La decisione del 22 aprile 2010 della Corte Suprema tedesca ha stabilito che in linea di principio un software é brevettabile, così rovesciando una precedente sentenza della Corte federale sui brevetti. Tale decisione potrebbe comportare delle conseguenze dirompenti in tutto il sistema della tutela del software.
Per chiarire la vicenda precisiamo che attualmente la tutela di un programma per elaboratore (software) è data dal diritto d’autore, e non dalla brevettabilità del software. La differenza è ovvia, il diritto d'autore è riconosciuto automaticamente all'autore, che non deve fare nulla né spendere alcuna cifra per vedere riconosciuto il suo diritto, mentre l’attribuzione di un brevetto è concessa a seguito di una domanda e di una verifica da parte di un apposito ufficio, cosa che comporta un certo esborso economico.
L’articolo 52 comma 2 della Convenzione Europea dei brevetti, infatti, esclude esplicitamente i programmi per computer dalla brevettabilità, in quanto per ottenerne la brevettabilità si richiede un ulteriore effetto tecnico che va oltre la normale interazione del software con i dispositivi hardware.

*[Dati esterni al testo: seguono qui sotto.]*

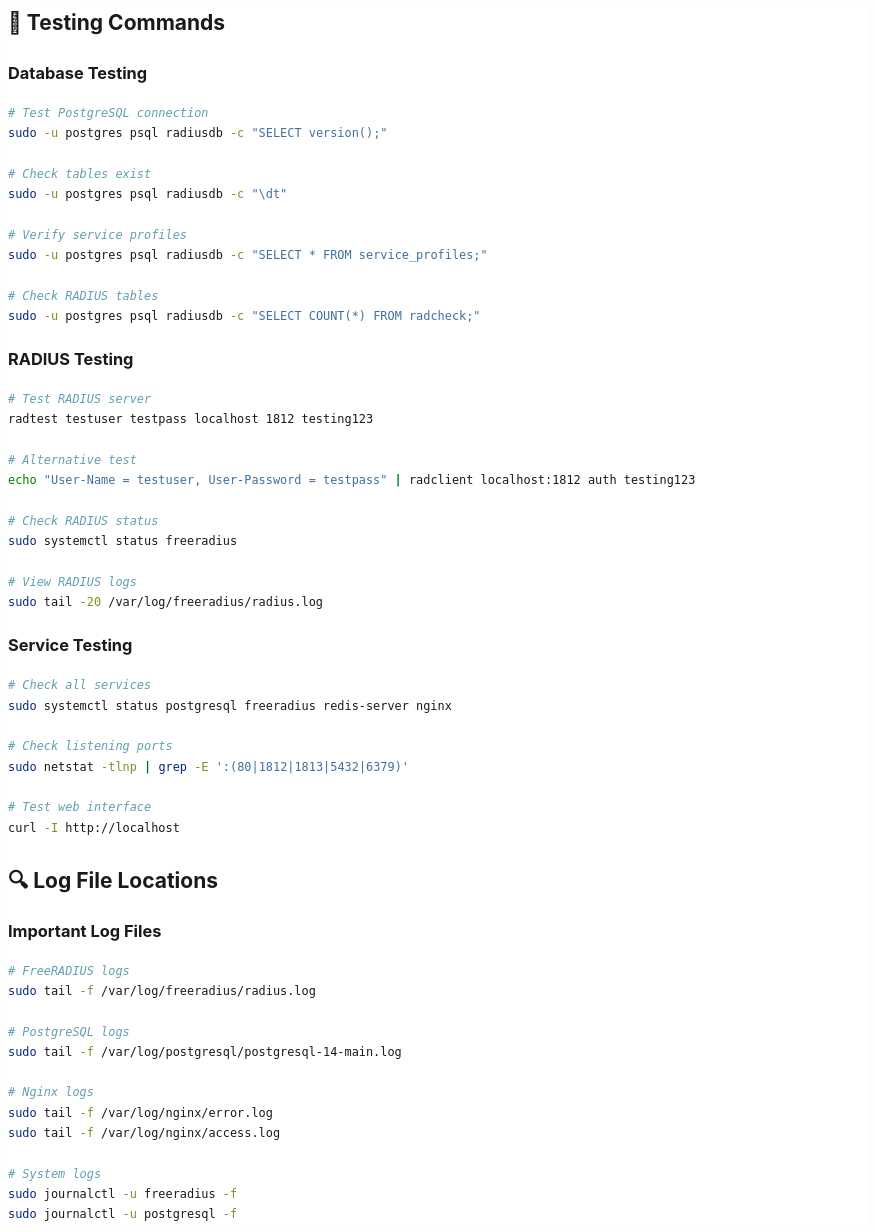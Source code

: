 ## 🧪 Testing Commands

### Database Testing
```bash
# Test PostgreSQL connection
sudo -u postgres psql radiusdb -c "SELECT version();"

# Check tables exist
sudo -u postgres psql radiusdb -c "\dt"

# Verify service profiles
sudo -u postgres psql radiusdb -c "SELECT * FROM service_profiles;"

# Check RADIUS tables
sudo -u postgres psql radiusdb -c "SELECT COUNT(*) FROM radcheck;"
```

### RADIUS Testing
```bash
# Test RADIUS server
radtest testuser testpass localhost 1812 testing123

# Alternative test
echo "User-Name = testuser, User-Password = testpass" | radclient localhost:1812 auth testing123

# Check RADIUS status
sudo systemctl status freeradius

# View RADIUS logs
sudo tail -20 /var/log/freeradius/radius.log
```

### Service Testing
```bash
# Check all services
sudo systemctl status postgresql freeradius redis-server nginx

# Check listening ports
sudo netstat -tlnp | grep -E ':(80|1812|1813|5432|6379)'

# Test web interface
curl -I http://localhost
```

## 🔍 Log File Locations

### Important Log Files
```bash
# FreeRADIUS logs
sudo tail -f /var/log/freeradius/radius.log

# PostgreSQL logs
sudo tail -f /var/log/postgresql/postgresql-14-main.log

# Nginx logs
sudo tail -f /var/log/nginx/error.log
sudo tail -f /var/log/nginx/access.log

# System logs
sudo journalctl -u freeradius -f
sudo journalctl -u postgresql -f
```
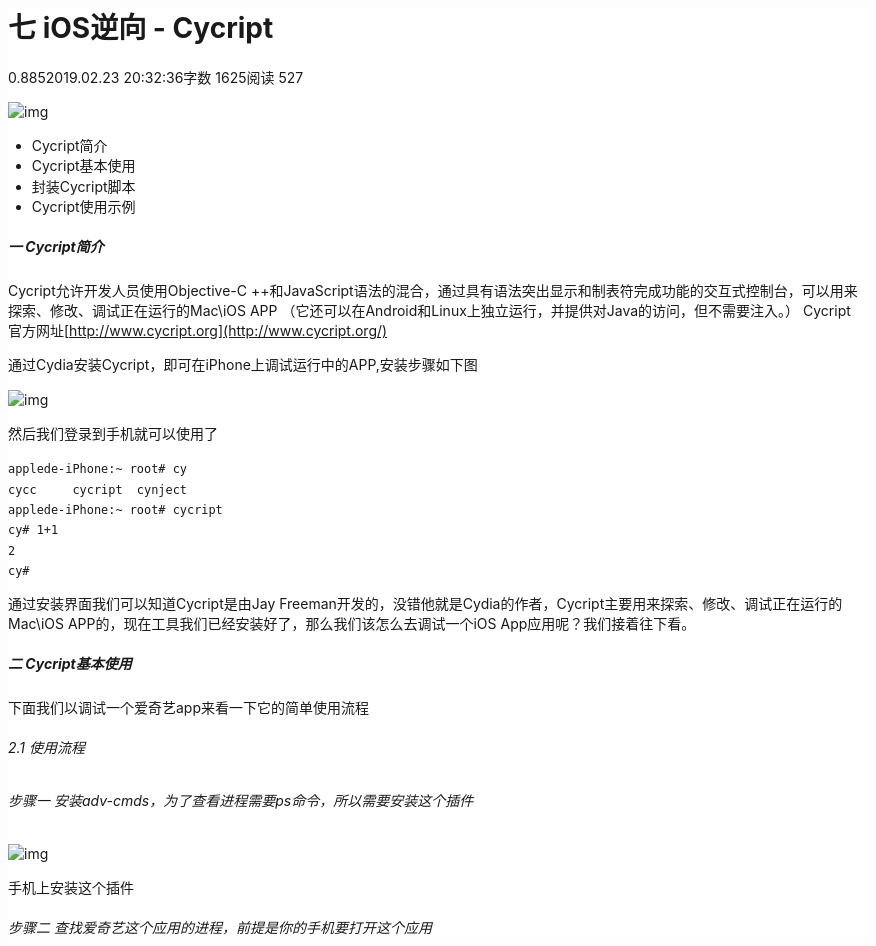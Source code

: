 # 七 iOS逆向 - Cycript

0.8852019.02.23 20:32:36字数 1625阅读 527



![img](https://upload-images.jianshu.io/upload_images/1972799-e04bab076948ccf0.png?imageMogr2/auto-orient/strip|imageView2/2/w/755/format/webp)

- Cycript简介
- Cycript基本使用
- 封装Cycript脚本
- Cycript使用示例

##### 一 Cycript简介

Cycript允许开发人员使用Objective-C ++和JavaScript语法的混合，通过具有语法突出显示和制表符完成功能的交互式控制台，可以用来探索、修改、调试正在运行的Mac\iOS APP
（它还可以在Android和Linux上独立运行，并提供对Java的访问，但不需要注入。）
Cycript 官方网址[http://www.cycript.org](http://www.cycript.org/)





通过Cydia安装Cycript，即可在iPhone上调试运行中的APP,安装步骤如下图



![img](https://upload-images.jianshu.io/upload_images/1972799-c0924ef358f8559f.png?imageMogr2/auto-orient/strip|imageView2/2/w/848/format/webp)

然后我们登录到手机就可以使用了

```bash
applede-iPhone:~ root# cy
cycc     cycript  cynject
applede-iPhone:~ root# cycript
cy# 1+1
2
cy#
```

通过安装界面我们可以知道Cycript是由Jay Freeman开发的，没错他就是Cydia的作者，Cycript主要用来探索、修改、调试正在运行的Mac\iOS APP的，现在工具我们已经安装好了，那么我们该怎么去调试一个iOS App应用呢？我们接着往下看。

##### 二 Cycript基本使用

下面我们以调试一个爱奇艺app来看一下它的简单使用流程

###### 2.1 使用流程

###### 步骤一 安装adv-cmds，为了查看进程需要ps命令，所以需要安装这个插件



![img](https://upload-images.jianshu.io/upload_images/1972799-12fc5d020af0cab5.png?imageMogr2/auto-orient/strip|imageView2/2/w/295/format/webp)

手机上安装这个插件

###### 步骤二 查找爱奇艺这个应用的进程，前提是你的手机要打开这个应用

Cioè, per ottenere il brevetto di un programma è necessario che vi sia la soluzione di un problema tecnico che incide sulla realtà con effetti rilevabili e in maniera inventiva rispetto allo stato dell’arte (“prior art”), cioè rispetto all’esistente.
Negli Usa è considerato possibile brevettare un software, mentre nell’Unione europea ciò non è ancora ammesso, anzi nel 2005 venne rigettata da parte del Parlamento Europeo la Direttiva sulla brevettabilità del software proposta dalla Commissione e appoggiata dal Consiglio, a seguito di una mobilitazione di attivisti europei. I paesi membri dell’Unione hanno, inoltre, ratificato la Convenzione Europea sui Brevetti del 1974 che stabilisce che un software “in quanto tale” (“as such”) non è brevettabile, ma tale inciso è stato più volte discusso al fine di chiarirne la portata. Alcuni hanno inteso che il software è brevettabile solo come componente di una invenzione più ampia, ma non lo è da solo, mentre i sostenitori dei brevetti interpretano la norma sostenendo che è solo il codice sorgente di un programma a non essere brevettabile, mentre il programma in esecuzione lo sarebbe, in quanto è equiparabile ad un’invenzione tecnica.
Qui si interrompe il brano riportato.